[Aim of the task]:
Every entry that follows must be written out exactly, apart from its pictures.

[Provided information]:
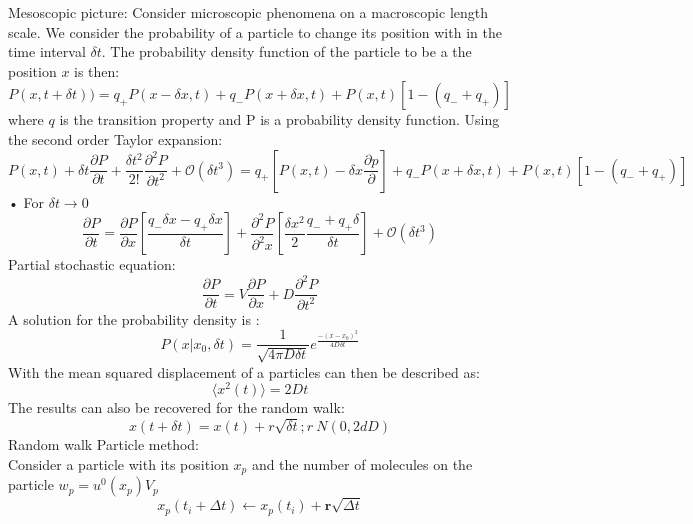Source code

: \documentclass[hyperref]{labbook}
\numberwithin{equation}{experiment}
\numberwithin{table}{experiment}
\numberwithin{figure}{experiment}
\begin{document}
Mesoscopic picture: Consider microscopic phenomena on a macroscopic length scale. We consider the probability of a particle to change its position with in the time interval $\delta t$. The probability density function of the particle to be a the position $x$ is then: 
\begin{equation}
P(x,t+\delta t ) )  = q_{+} P(x-\delta x , t) + q_{-} P(x+\delta x , t)+P(x,t)[1-(q_{-}+q_{+}  )]
\end{equation}
where $q$ is the transition property and P is a probability density function. Using the second order Taylor expansion:
\begin{equation}
 P(x,t) + \delta t \frac{\partial P }{\partial t} +\frac{ \delta t ^2 }{2!} \frac{\partial^2 P}{\partial t ^2} + \mathcal{O}(\delta t ^3) =  q_{+} \left[  P(x , t)  - \delta x  \frac{\partial p}{\partial }    \right]+ q_{-} P(x+\delta x , t)+P(x,t)[1-(q_{-}+q_{+}  )] 
\end{equation}•
For $\delta t \rightarrow 0$
\begin{equation}
\frac{\partial P}{\partial t} = \frac{\partial P}{\partial x} \left [ \frac{q_{-}  \delta x - q_{+} \delta x  }{\delta t } \right] + \frac{\partial ^2P}{\partial^2x} \left [ \frac{\delta x^2}{2}\frac{q_{-}  + q_{+} \delta  }{\delta t } \right]+\mathcal{O}(\delta t ^3)
\end{equation}
Partial stochastic equation: 
\begin{equation}
\frac{\partial P}{\partial t } = V \frac{\partial P}{\partial x }  +D \frac{\partial^2 P}{\partial t^2 } 
\end{equation}
A solution for the probability density is : 
\begin{equation}
P(x|x_0, \delta t ) = \frac{1}{\sqrt{4\pi D \delta t}}e^{\frac{-(x-x_0)^2}{4D\delta t}}
\end{equation}
With the mean squared displacement of a particles can then be described as: 
\begin{equation}
\langle x^2(t) \rangle = 2Dt 
\end{equation}
The results can also be recovered for the random walk: 
\begin{equation}
x(t + \delta t ) = x(t) + r \sqrt{\delta t} ; r ~ N(0,2dD)
\end{equation}
Random walk Particle method: \\
Consider a particle with its position $x_p$ and the number of molecules on the particle $w_p = u^0(x_p) V_p $
\begin{equation}
x_p (t_i+ \Delta t ) \leftarrow x_p(t_i) + \mathbf{r} \sqrt{\Delta t}
\end{equation}
\end{document}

[Your response]:
Source code

: \documentclass[hyperref]{labbook}
\numberwithin{equation}{experiment}
\numberwithin{table}{experiment}
\numberwithin{figure}{experiment}
\begin{document}
Mesoscopic picture: Consider microscopic phenomena on a macroscopic length scale. We consider the probability of a particle to change its position with in the time interval $\delta t$. The probability density function of the particle to be a the position $x$ is then: 
\begin{equation}
P(x,t+\delta t ) )  = q_{+} P(x-\delta x , t) + q_{-} P(x+\delta x , t)+P(x,t)[1-(q_{-}+q_{+}  )]
\end{equation}
where $q$ is the transition property and P is a probability density function. Using the second order Taylor expansion:
\begin{equation}
 P(x,t) + \delta t \frac{\partial P }{\partial t} +\frac{ \delta t ^2 }{2!} \frac{\partial^2 P}{\partial t ^2} + \mathcal{O}(\delta t ^3) =  q_{+} \left[  P(x , t)  - \delta x  \frac{\partial p}{\partial }    \right]+ q_{-} P(x+\delta x , t)+P(x,t)[1-(q_{-}+q_{+}  )] 
\end{equation}•
For $\delta t \rightarrow 0$
\begin{equation}
\frac{\partial P}{\partial t} = \frac{\partial P}{\partial x} \left [ \frac{q_{-}  \delta x - q_{+} \delta x  }{\delta t } \right] + \frac{\partial ^2P}{\partial^2x} \left [ \frac{\delta x^2}{2}\frac{q_{-}  + q_{+} \delta  }{\delta t } \right]+\mathcal{O}(\delta t ^3)
\end{equation}
Partial stochastic equation: 
\begin{equation}
\frac{\partial P}{\partial t } = V \frac{\partial P}{\partial x }  +D \frac{\partial^2 P}{\partial t^2 } 
\end{equation}
A solution for the probability density is : 
\begin{equation}
P(x|x_0, \delta t ) = \frac{1}{\sqrt{4\pi D \delta t}}e^{\frac{-(x-x_0)^2}{4D\delta t}}
\end{equation}
With the mean squared displacement of a particles can then be described as: 
\begin{equation}
\langle x^2(t) \rangle = 2Dt 
\end{equation}
The results can also be recovered for the random walk: 
\begin{equation}
x(t + \delta t ) = x(t) + r \sqrt{\delta t} ; r ~ N(0,2dD)
\end{equation}
Random walk Particle method: \\
Consider a particle with its position $x_p$ and the number of molecules on the particle $w_p = u^0(x_p) V_p $
\begin{equation}
x_p (t_i+ \Delta t ) \leftarrow x_p(t_i) + \mathbf{r} \sqrt{\Delta t}
\end{equation}
\end{document}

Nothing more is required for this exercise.